The plaintiff traveled to the defendants’ home to see a dog that she was considering adopting. The defendants were the dog’s “foster family,” which was set-up through an animal rescue network. The plaintiff was greeted at the door by the defendants and also by the adoptive dog. An experienced dog owner, the plaintiff began interacting with the dog, and the defendant suggested she help give him his weekly bath. The plaintiff agreed and followed the defendant’s instructions while bathing him. As the plaintiff was drying the dog with a towel, the dog began to growl and unexpectedly lunged forward, and began biting the plaintiff’s face. The plaintiff immediately covered her mouth with her hand and realized that she was bleeding profusely. The plaintiff ran to a mirror to find that her nose had been bitten and a large section of her upper lip was completely missing. The defendant immediately drove the plaintiff to the emergency room. On the way to the hospital, the plaintiff learned that the defendant had himself been bitten by the same dog just a few weeks earlier, which required emergency treatment.

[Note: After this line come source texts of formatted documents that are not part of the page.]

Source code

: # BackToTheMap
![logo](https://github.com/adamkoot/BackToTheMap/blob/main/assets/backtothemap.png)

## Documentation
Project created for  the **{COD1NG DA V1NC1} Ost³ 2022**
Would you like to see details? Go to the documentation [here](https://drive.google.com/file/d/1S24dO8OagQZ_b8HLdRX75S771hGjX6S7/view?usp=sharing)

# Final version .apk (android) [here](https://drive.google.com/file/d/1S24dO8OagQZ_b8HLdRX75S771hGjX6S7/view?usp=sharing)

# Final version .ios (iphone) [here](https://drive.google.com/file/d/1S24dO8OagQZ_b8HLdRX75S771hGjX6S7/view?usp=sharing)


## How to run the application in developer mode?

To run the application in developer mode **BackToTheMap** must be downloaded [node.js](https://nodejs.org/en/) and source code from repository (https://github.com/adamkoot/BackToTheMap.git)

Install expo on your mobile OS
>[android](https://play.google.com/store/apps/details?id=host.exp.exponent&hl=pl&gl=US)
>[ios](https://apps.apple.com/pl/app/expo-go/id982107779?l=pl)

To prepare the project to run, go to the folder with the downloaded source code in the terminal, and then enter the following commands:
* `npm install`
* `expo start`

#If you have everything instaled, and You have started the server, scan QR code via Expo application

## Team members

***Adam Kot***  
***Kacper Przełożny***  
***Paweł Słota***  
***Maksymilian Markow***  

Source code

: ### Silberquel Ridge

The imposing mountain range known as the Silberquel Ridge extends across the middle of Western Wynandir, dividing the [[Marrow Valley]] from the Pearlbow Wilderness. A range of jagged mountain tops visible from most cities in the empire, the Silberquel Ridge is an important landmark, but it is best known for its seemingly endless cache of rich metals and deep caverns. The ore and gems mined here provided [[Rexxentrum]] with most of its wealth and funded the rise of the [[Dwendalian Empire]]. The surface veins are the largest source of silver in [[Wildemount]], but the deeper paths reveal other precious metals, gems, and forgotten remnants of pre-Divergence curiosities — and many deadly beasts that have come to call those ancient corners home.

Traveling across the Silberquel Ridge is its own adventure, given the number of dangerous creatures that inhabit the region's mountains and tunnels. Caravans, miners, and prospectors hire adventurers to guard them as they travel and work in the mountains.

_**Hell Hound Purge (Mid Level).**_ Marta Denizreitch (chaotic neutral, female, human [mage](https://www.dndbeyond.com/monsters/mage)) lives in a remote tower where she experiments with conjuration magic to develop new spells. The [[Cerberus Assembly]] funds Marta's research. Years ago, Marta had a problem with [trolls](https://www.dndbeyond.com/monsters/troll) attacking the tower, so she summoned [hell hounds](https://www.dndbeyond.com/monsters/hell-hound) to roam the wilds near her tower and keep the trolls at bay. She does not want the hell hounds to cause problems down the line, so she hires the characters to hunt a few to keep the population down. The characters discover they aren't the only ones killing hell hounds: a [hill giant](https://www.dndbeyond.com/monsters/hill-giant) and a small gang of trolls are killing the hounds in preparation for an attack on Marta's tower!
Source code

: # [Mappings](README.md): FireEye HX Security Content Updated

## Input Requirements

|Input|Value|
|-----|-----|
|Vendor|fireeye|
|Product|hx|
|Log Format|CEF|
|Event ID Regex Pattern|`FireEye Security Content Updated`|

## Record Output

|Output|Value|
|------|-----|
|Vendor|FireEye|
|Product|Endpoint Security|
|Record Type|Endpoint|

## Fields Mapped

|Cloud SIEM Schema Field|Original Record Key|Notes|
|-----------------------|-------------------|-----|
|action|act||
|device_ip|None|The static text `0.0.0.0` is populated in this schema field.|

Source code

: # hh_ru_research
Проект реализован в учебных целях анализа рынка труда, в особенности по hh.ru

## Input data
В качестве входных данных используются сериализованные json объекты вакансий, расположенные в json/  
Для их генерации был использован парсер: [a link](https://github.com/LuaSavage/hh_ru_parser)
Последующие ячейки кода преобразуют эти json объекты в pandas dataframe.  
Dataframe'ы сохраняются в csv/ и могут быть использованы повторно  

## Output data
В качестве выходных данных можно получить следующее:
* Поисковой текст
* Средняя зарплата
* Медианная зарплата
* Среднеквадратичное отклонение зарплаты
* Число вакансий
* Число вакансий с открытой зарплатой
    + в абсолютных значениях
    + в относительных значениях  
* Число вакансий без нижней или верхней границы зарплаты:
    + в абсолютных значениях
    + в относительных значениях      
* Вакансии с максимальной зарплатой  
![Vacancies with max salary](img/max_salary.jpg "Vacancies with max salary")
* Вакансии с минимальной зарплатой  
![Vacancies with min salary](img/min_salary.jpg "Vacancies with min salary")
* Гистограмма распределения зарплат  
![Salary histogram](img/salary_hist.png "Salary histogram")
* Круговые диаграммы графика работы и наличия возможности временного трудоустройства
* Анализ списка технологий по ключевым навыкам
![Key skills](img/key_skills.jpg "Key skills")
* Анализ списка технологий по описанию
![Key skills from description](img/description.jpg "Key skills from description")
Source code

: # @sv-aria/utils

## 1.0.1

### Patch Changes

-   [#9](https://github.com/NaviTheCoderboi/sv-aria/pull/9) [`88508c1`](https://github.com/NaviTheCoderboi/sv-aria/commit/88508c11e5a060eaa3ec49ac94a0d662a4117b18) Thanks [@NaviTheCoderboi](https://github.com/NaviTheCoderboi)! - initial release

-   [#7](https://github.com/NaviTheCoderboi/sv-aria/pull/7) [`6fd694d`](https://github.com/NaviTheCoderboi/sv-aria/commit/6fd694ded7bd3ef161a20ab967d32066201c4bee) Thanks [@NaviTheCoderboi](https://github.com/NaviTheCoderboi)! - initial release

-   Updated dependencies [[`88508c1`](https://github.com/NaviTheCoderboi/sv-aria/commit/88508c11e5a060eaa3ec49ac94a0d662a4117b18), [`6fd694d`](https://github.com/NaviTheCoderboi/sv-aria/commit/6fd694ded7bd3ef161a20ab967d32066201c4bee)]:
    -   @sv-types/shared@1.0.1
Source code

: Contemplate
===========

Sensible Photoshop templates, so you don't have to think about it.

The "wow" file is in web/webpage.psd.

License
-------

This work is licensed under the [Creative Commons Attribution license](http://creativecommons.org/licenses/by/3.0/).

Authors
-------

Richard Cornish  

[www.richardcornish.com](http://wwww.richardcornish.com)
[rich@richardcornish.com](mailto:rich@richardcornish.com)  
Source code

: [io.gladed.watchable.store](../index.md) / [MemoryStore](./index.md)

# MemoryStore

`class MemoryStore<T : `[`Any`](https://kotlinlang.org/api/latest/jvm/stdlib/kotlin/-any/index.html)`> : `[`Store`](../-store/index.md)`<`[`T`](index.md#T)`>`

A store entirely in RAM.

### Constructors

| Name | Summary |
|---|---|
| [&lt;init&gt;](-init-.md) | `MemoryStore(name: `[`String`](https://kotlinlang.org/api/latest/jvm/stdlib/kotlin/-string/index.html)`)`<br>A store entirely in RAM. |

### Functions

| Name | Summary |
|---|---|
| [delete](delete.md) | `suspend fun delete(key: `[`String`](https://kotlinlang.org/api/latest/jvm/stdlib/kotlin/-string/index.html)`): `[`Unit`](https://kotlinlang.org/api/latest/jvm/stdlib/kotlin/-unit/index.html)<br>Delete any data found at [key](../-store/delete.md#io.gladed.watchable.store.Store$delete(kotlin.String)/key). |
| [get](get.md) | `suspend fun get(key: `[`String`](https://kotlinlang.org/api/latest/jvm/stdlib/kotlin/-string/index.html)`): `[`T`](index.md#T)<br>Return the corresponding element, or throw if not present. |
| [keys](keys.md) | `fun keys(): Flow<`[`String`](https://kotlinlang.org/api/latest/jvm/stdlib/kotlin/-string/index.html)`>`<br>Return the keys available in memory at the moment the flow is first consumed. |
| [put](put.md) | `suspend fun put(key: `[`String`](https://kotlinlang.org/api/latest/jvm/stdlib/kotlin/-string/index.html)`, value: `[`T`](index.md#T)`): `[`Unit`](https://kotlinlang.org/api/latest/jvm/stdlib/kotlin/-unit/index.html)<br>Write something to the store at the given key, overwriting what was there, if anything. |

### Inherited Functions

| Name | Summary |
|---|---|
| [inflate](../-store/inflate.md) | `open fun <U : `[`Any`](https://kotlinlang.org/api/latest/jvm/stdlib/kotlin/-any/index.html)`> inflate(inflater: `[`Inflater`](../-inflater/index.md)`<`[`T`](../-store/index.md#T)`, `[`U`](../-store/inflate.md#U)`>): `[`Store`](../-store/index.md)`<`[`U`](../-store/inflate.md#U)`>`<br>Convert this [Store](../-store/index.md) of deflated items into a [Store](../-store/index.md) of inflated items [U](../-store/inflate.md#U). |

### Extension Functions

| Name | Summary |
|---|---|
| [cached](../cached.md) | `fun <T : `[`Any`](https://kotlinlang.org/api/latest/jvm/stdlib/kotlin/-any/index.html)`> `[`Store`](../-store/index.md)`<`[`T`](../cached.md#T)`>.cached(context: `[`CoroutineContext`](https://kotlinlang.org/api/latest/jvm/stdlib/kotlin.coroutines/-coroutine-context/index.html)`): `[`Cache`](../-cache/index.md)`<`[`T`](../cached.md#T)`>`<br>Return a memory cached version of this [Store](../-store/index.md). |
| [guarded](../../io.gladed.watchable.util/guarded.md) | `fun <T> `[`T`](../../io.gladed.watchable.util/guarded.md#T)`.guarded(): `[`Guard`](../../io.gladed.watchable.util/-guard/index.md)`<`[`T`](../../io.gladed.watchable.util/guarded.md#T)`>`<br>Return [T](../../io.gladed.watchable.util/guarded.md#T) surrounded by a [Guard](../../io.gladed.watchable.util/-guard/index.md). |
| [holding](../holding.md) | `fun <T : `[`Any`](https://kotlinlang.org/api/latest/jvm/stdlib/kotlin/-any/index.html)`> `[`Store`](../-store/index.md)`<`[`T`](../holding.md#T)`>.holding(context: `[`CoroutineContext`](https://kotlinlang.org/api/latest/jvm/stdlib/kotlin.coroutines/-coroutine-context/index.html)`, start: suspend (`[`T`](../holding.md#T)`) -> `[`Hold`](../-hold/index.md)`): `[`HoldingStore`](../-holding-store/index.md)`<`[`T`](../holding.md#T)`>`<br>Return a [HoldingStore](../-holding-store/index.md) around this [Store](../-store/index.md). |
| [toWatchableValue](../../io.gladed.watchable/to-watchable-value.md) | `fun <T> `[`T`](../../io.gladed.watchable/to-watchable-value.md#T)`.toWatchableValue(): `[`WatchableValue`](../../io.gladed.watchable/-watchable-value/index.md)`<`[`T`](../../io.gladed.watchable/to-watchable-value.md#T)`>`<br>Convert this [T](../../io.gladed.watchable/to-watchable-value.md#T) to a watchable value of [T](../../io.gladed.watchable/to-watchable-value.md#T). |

Emergency room physicians determined that the plaintiff’s injuries were non-suturable and a clean, dry dressing was applied. She was advised to follow up with a plastic surgeon immediately. Early the next morning, the plaintiff presented to a plastic surgeon who immediately admitted her for lip reconstruction surgery and skin grafts. The plaintiff’s plastic surgeon successfully reconstituted her upper lip from tissue inside her lower lip and a skin graft. Despite an overwhelmingly successful lip reconstruction, the plaintiff was nevertheless left with visible scars.
At the time of the injury the plaintiff was employed in an elder care field which involved public speaking and face to face interaction. As a result of the severe trauma of the dog bite, the pain associated with speaking and facial movement, and obvious disfigurement, the plaintiff was caused to miss significant time from work.
The plaintiff filed a claim against the dog’s “foster family” and the dog’s owner, the rescue network, pursuant to Massachusetts General Laws Chapter 140, Section 155, the so-called “Massachusetts Dog Bite Statute”. The defendants’ respective insurance companies agreed on joint tort liability and the claim was settled following one day of mediation.